It’s hard to figure out sometimes what is going on when we enter spiritually dry seasons in our lives. Calling this arid, dusty spiritual time a “Desert Experience” makes it seem somehow noble and worthwhile, almost heroic. For those going through the desert, it can be an intensely lonely time and desperate time.
The desert of faith is indeed a dry place. It’s a barren wilderness. God’s voice and presence which was so familiar and close now seems like a distant memory. How is this possible if Jesus promised His followers His Holy Spirit, if He promised that He would never leave us nor forsake us? Have we screwed up so badly that God has actually left us?
Jesus never screwed up. After the intense experience of His baptism when heaven opened and Holy Spirit was seen to descend on Him like a dove, the same Holy Spirit led Jesus into the wilderness for over a month. For Him, the wilderness was a place of training. He knew His identity and He clung to this as the Devil tried all his tricks to subvert Jesus’s mission and purpose.
Moses was the son of an immigrant and adopted by an oppressive Pharaoh. After committing murder, Moses escaped into the desert. It was here that God called to him through a bush covered in flames, but which didn’t burn up. As he drew near God told him to remove his shoes. The ground was holy. It was almost as if God wanted nothing, not even the soles of Moses’ shoes, to come between them. It was here that God told the murderer his true identity. Moses was going to save his whole nation and become known as the friend of God. The two of them would even speak face to face.

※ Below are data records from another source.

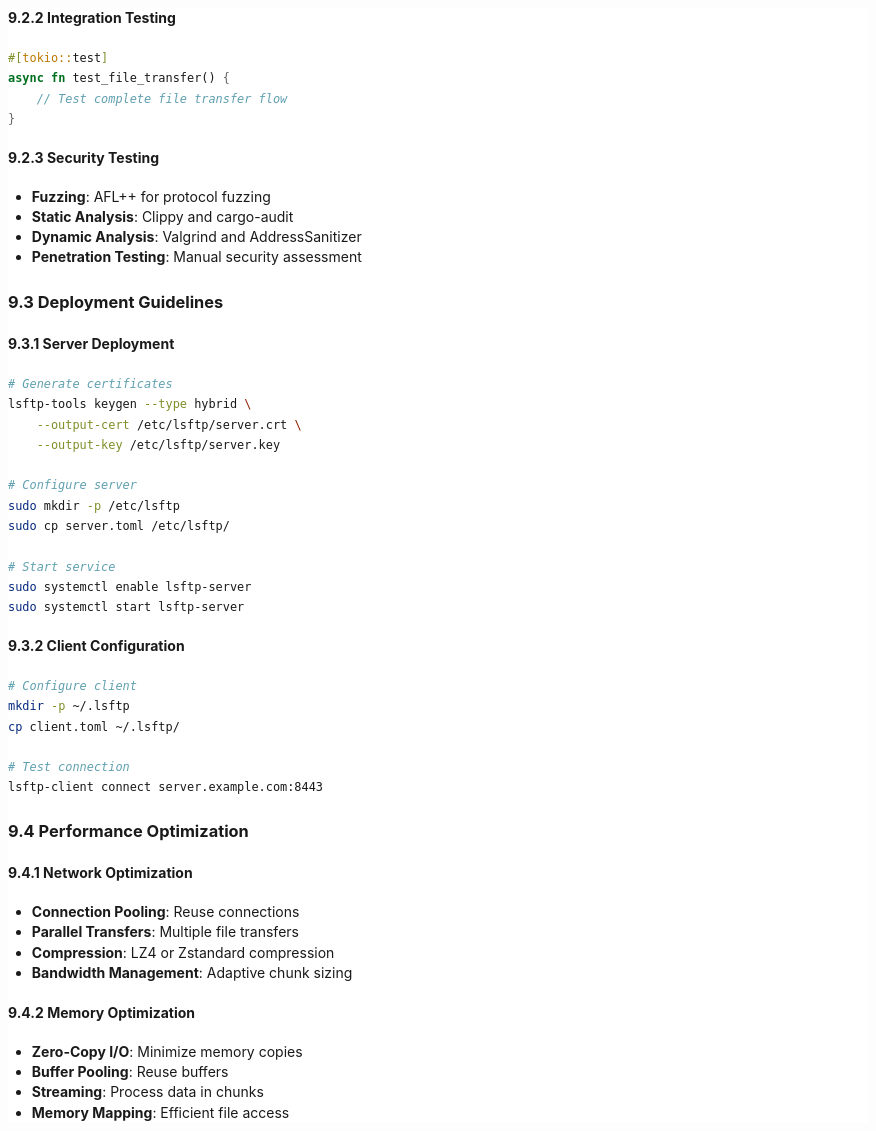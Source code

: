 #### 9.2.2 Integration Testing
```rust
#[tokio::test]
async fn test_file_transfer() {
    // Test complete file transfer flow
}
```

#### 9.2.3 Security Testing
- **Fuzzing**: AFL++ for protocol fuzzing
- **Static Analysis**: Clippy and cargo-audit
- **Dynamic Analysis**: Valgrind and AddressSanitizer
- **Penetration Testing**: Manual security assessment

### 9.3 Deployment Guidelines

#### 9.3.1 Server Deployment
```bash
# Generate certificates
lsftp-tools keygen --type hybrid \
    --output-cert /etc/lsftp/server.crt \
    --output-key /etc/lsftp/server.key

# Configure server
sudo mkdir -p /etc/lsftp
sudo cp server.toml /etc/lsftp/

# Start service
sudo systemctl enable lsftp-server
sudo systemctl start lsftp-server
```

#### 9.3.2 Client Configuration
```bash
# Configure client
mkdir -p ~/.lsftp
cp client.toml ~/.lsftp/

# Test connection
lsftp-client connect server.example.com:8443
```

### 9.4 Performance Optimization

#### 9.4.1 Network Optimization
- **Connection Pooling**: Reuse connections
- **Parallel Transfers**: Multiple file transfers
- **Compression**: LZ4 or Zstandard compression
- **Bandwidth Management**: Adaptive chunk sizing

#### 9.4.2 Memory Optimization
- **Zero-Copy I/O**: Minimize memory copies
- **Buffer Pooling**: Reuse buffers
- **Streaming**: Process data in chunks
- **Memory Mapping**: Efficient file access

The desert experience need not then be seen as a place of exile or rebuke. In the life of the Christ follower who is earnestly seeking their Lord, it can be a place of communion and training. With no spiritual home-comforts to be a distraction, we must focus our whole being on our search for God. If, as with Jesus and Moses, God has a purpose for drawing us into the dry place, God will also fulfil that purpose. Of this I have no doubt.
“And my feeble, whispered, faithless prayer invokes a thunderous, resounding, bone-shaking great ‘Amen!’ from countless angels, from heroes of the faith, from Christ himself.”
This one phrase reminded me that even in the moments of most lonely and desperate prayer we are not alone. Even though we might feel it. Just as when I pray with friends, sketching out with mumbled half sentences what is on my heart, when I run out of words and sigh my “Amen”, they affirm me with their own “Amen”. Out of empathy, it might be as quiet as mine or if I have prayed in defiance against what is being faced, it will be equally defiant.
Is it possible, that when praying your own feeble, whispered, faithless prayer, that you have countless angels around you and Christ himself? That they are hanging on your every word, cheering you on, waiting as your spirit connects with the Holy Spirit. As your spirit in you prays with “groans beyond understanding” they are willing you on, even interceding for you, that you are able to express what you are feeling.
And when you are done, and you breathe your final “Amen”, not knowing if that prayer made any difference at all, in the heavenly realms around you a great roaring Amen resounds from one end of eternity and back again.